Re: [PERFORM] Are there some additional postgres tuning to improve performance in multi tenant system
On 28/12/13 18:19, ankush upadhyay wrote: Hello All, I am using multi tenant system and doing performance testing of multi tenant application. In case of single tenant it is working fine but once I enable tenants, then some time database servers not responding. Any clue? It is a bit tricky to tell without any relevant information (e.g schema description). But a likely culprit would be a missing index on the relevant 'tenant_id' type field in each table that you are using to distinguish the various tenant datasets. Regards Mark -- Sent via pgsql-performance mailing list (pgsql-performance@postgresql.org) To make changes to your subscription: http://www.postgresql.org/mailpref/pgsql-performance
Re: [PERFORM] Are there some additional postgres tuning to improve performance in multi tenant system
I am using multiple databases in my app for multi tenacy environment. In my app user login with tenant id and connect to respective database. The scenario is when 5 users connect to 5 databases and perform some activity in that case site performance going down and some time database server become unresponsive. In each database we have same schema with different data regarding to users of that tenant. Any idea? On Sat, Dec 28, 2013 at 3:24 PM, Mark Kirkwood mark.kirkw...@catalyst.net.nz wrote: On 28/12/13 18:19, ankush upadhyay wrote: Hello All, I am using multi tenant system and doing performance testing of multi tenant application. In case of single tenant it is working fine but once I enable tenants, then some time database servers not responding. Any clue? It is a bit tricky to tell without any relevant information (e.g schema description). But a likely culprit would be a missing index on the relevant 'tenant_id' type field in each table that you are using to distinguish the various tenant datasets. Regards Mark -- -- Regards @Ankush Upadhyay@
Re: [PERFORM] Are there some additional postgres tuning to improve performance in multi tenant system
On 12/28/2013 12:19 AM, ankush upadhyay wrote: Hello All, I am using multi tenant system and doing performance testing of multi tenant application.
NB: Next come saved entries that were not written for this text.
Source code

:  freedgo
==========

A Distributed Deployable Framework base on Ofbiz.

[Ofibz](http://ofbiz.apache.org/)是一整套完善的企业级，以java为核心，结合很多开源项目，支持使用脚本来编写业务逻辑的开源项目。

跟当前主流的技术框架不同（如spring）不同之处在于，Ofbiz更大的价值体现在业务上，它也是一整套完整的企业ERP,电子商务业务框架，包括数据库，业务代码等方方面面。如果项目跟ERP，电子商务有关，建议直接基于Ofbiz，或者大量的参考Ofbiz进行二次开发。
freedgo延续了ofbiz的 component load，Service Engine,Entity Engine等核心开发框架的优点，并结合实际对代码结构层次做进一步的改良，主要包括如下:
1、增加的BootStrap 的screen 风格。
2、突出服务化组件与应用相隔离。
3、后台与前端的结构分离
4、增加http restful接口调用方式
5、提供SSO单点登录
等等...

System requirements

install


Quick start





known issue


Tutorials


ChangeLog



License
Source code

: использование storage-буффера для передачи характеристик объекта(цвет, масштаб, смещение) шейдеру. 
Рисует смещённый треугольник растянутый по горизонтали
In case of single tenant it is working fine but once I enable tenants, then some time database servers not responding. Any clue? I usually use the term multi-tenancy to refer to different postgres instances running on the same machine, rather than different databases within a single instance of postgres. So lease describe your setup in more detail. cheers andrew -- Sent via pgsql-performance mailing list (pgsql-performance@postgresql.org) To make changes to your subscription: http://www.postgresql.org/mailpref/pgsql-performance
Re: [PERFORM] Are there some additional postgres tuning to improve performance in multi tenant system
On Sat, Dec 28, 2013 at 6:50 PM, Andrew Dunstan and...@dunslane.net wrote: On 12/28/2013 12:19 AM, ankush upadhyay wrote: Hello All, I am using multi tenant system and doing performance testing of multi tenant application. In case of single tenant it is working fine but once I enable tenants, then some time database servers not responding. Any clue? I usually use the term multi-tenancy to refer to different postgres instances running on the same machine, rather than different databases within a single instance of postgres. So lease describe your setup in more detail. cheers andrew First of all Thanks Andrew for let me know email etiquette and extremely sorry for confusion. Here I meant to say that different postgres instances running on the same machine. Actually I have one application machine and one database server machine with multiple postgres instances running on it and accessing by application server. I hope this time I could explain it in more details. -- -- Regards @Ankush Upadhyay@
Re: [PERFORM] Are there some additional postgres tuning to improve performance in multi tenant system
On 12/28/2013 08:46 AM, ankush upadhyay wrote: On Sat, Dec 28, 2013 at 6:50 PM, Andrew Dunstan and...@dunslane.net mailto:and...@dunslane.net wrote: On 12/28/2013 12:19 AM, ankush upadhyay wrote: Hello All, I am using multi tenant system and doing performance testing of multi tenant application. In case of single tenant it is working fine but once I enable tenants, then some time database servers not responding. Any clue? I usually use the term multi-tenancy to refer to different postgres instances running on the same machine, rather than different databases within a single instance of postgres. So lease describe your setup in more detail. cheers andrew First of all Thanks Andrew for let me know email etiquette and extremely sorry for confusion. Here I meant to say that different postgres instances running on the same machine. Actually I have one application machine and one database server machine with multiple postgres instances running on it and accessing by application server. I hope this time I could explain it in more details. Why are you doing that, as opposed to running multiple databases in a single instance? Running more than a handful of instances in a single machine is almost always a recipe for poor performance. The vast majority of users in my experience run a single postgres instance per machine, possibly with a large number of databases. cheers andrew -- Sent via pgsql-performance mailing list (pgsql-performance@postgresql.org) To make changes to your subscription: http://www.postgresql.org/mailpref/pgsql-performance
Re: [PERFORM] Pg makes nonoptimal choice between two multicolumn indexes with the same columns but in different order.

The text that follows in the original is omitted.